There's nothing that makes AG taste automatically better than PM beyond what might make one AG beer taste better than another AG beer. So if you brewed PM and it tasted bad, and you knew you had good ingredients, then you might want to look at your own process rather than claiming that it was the partial mash's fault.
 
Because you can't taste the difference, so judges need to be warned it's extract so they can score it lower?

I would put extract use as a lesser level of the brewers ability. Like when a brewer uses a short cut of using extract to reach a higher OG, compared to a brewer that achives that specific gravity from scratch. So many inperfections come out from the making of the wort. To dump a can or pouch of instant wort should not be considered into the same classification as brewing from scratch, or AG as it were.
 
I would put extract use as a lesser level of the brewers ability. Like when a brewer uses a short cut of using extract to reach a higher OG, compared to a brewer that achives that specific gravity from scratch. So many inperfections come out from the making of the wort. To dump a can or pouch of instant wort should not be considered into the same classification as brewing from scratch, or AG as it were.

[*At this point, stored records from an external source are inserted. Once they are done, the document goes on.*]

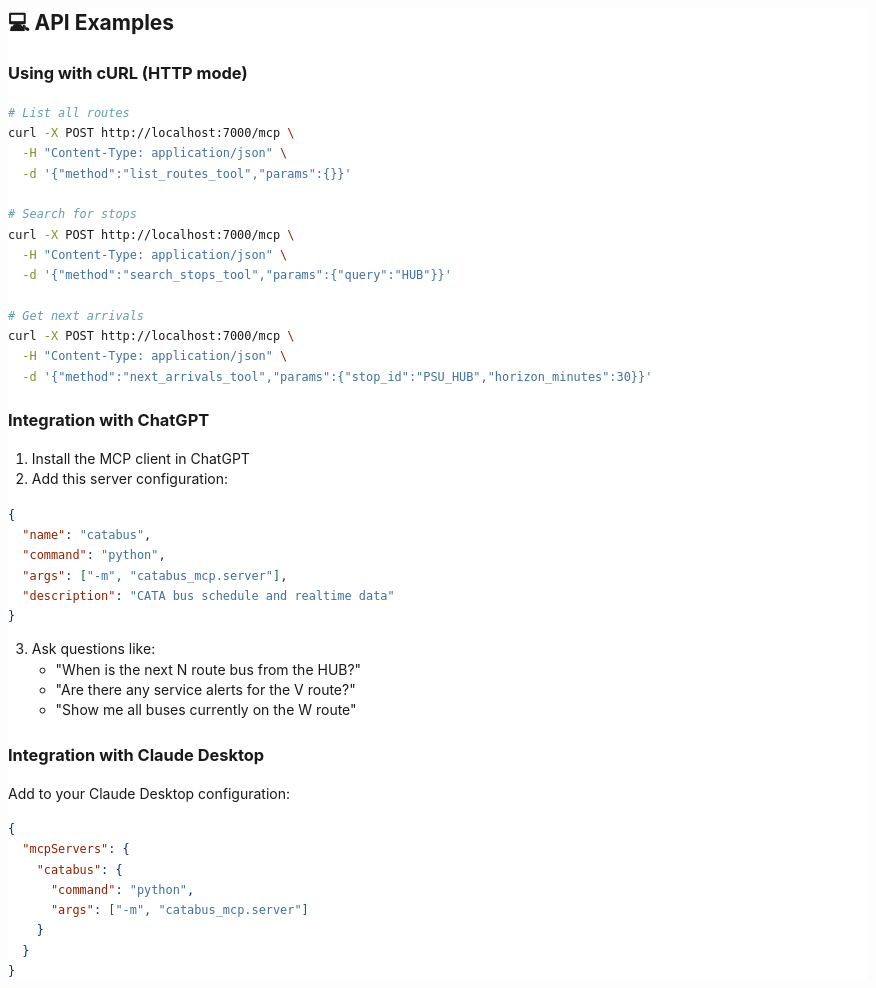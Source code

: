 ## 💻 API Examples

### Using with cURL (HTTP mode)

```bash
# List all routes
curl -X POST http://localhost:7000/mcp \
  -H "Content-Type: application/json" \
  -d '{"method":"list_routes_tool","params":{}}'

# Search for stops
curl -X POST http://localhost:7000/mcp \
  -H "Content-Type: application/json" \
  -d '{"method":"search_stops_tool","params":{"query":"HUB"}}'

# Get next arrivals
curl -X POST http://localhost:7000/mcp \
  -H "Content-Type: application/json" \
  -d '{"method":"next_arrivals_tool","params":{"stop_id":"PSU_HUB","horizon_minutes":30}}'
```

### Integration with ChatGPT

1. Install the MCP client in ChatGPT
2. Add this server configuration:

```json
{
  "name": "catabus",
  "command": "python",
  "args": ["-m", "catabus_mcp.server"],
  "description": "CATA bus schedule and realtime data"
}
```

3. Ask questions like:
   - "When is the next N route bus from the HUB?"
   - "Are there any service alerts for the V route?"
   - "Show me all buses currently on the W route"

### Integration with Claude Desktop

Add to your Claude Desktop configuration:

```json
{
  "mcpServers": {
    "catabus": {
      "command": "python",
      "args": ["-m", "catabus_mcp.server"]
    }
  }
}
```
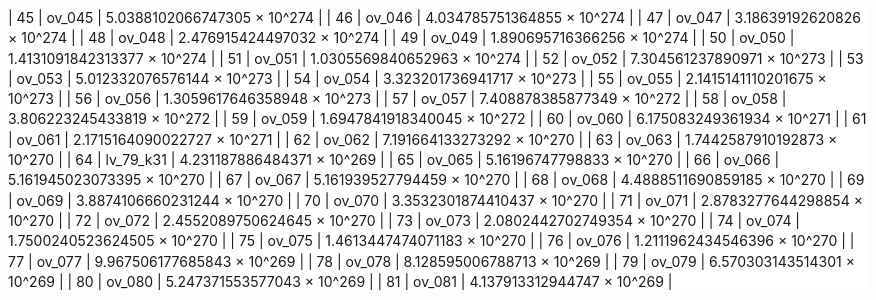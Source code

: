 | 45 | ov_045 | 5.0388102066747305 × 10^274 |
| 46 | ov_046 | 4.034785751364855 × 10^274 |
| 47 | ov_047 | 3.18639192620826 × 10^274 |
| 48 | ov_048 | 2.476915424497032 × 10^274 |
| 49 | ov_049 | 1.890695716366256 × 10^274 |
| 50 | ov_050 | 1.4131091842313377 × 10^274 |
| 51 | ov_051 | 1.0305569840652963 × 10^274 |
| 52 | ov_052 | 7.304561237890971 × 10^273 |
| 53 | ov_053 | 5.012332076576144 × 10^273 |
| 54 | ov_054 | 3.323201736941717 × 10^273 |
| 55 | ov_055 | 2.1415141110201675 × 10^273 |
| 56 | ov_056 | 1.3059617646358948 × 10^273 |
| 57 | ov_057 | 7.408878385877349 × 10^272 |
| 58 | ov_058 | 3.806223245433819 × 10^272 |
| 59 | ov_059 | 1.6947841918340045 × 10^272 |
| 60 | ov_060 | 6.175083249361934 × 10^271 |
| 61 | ov_061 | 2.1715164090022727 × 10^271 |
| 62 | ov_062 | 7.191664133273292 × 10^270 |
| 63 | ov_063 | 1.7442587910192873 × 10^270 |
| 64 | lv_79_k31 | 4.231187886484371 × 10^269 |
| 65 | ov_065 | 5.16196747798833 × 10^270 |
| 66 | ov_066 | 5.161945023073395 × 10^270 |
| 67 | ov_067 | 5.161939527794459 × 10^270 |
| 68 | ov_068 | 4.4888511690859185 × 10^270 |
| 69 | ov_069 | 3.8874106660231244 × 10^270 |
| 70 | ov_070 | 3.3532301874410437 × 10^270 |
| 71 | ov_071 | 2.8783277644298854 × 10^270 |
| 72 | ov_072 | 2.4552089750624645 × 10^270 |
| 73 | ov_073 | 2.0802442702749354 × 10^270 |
| 74 | ov_074 | 1.7500240523624505 × 10^270 |
| 75 | ov_075 | 1.4613447474071183 × 10^270 |
| 76 | ov_076 | 1.2111962434546396 × 10^270 |
| 77 | ov_077 | 9.967506177685843 × 10^269 |
| 78 | ov_078 | 8.128595006788713 × 10^269 |
| 79 | ov_079 | 6.570303143514301 × 10^269 |
| 80 | ov_080 | 5.247371553577043 × 10^269 |
| 81 | ov_081 | 4.137913312944747 × 10^269 |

But the argument could be taken even further. Just ripping open a pouch of liquid yeast is much easier than capturing wild yeast and cultivating your own strain. At one point is something a shortcut and shouldn't be allowed? And if the arguments that people are making that adding any amount of extract to your brew makes it taste bad are correct, then that would be reflected in the judges scores anyway. :D

edit: I think we're wandering off the OP's question. A bunch of us ranting at each other isn't going to help (even if ARE doing it politely), so I'm going to bow out of the thread. If the debate needs to continue, we can do it in another thread. :mug:
 
Ugh, thank Cthulu nobody has referenced the extract "twang"

Oh, wait..... crap
 
It's better if and only if you prefer to taste only the fruits of your own labor, making beer the way it has been made by immemorial custom since the dawn of time. You might make your own brew by any method and we'll all agree it is awesome or average or less than desirable or what have you. At the end of the day what you have is beer. I for one can't stand the whole beer/wine tasting rhetoric. It all ends up making me think how pretentious it is. Please be aware that I am aware that I'm the ^sshole. I have a low tolerance for bull crap.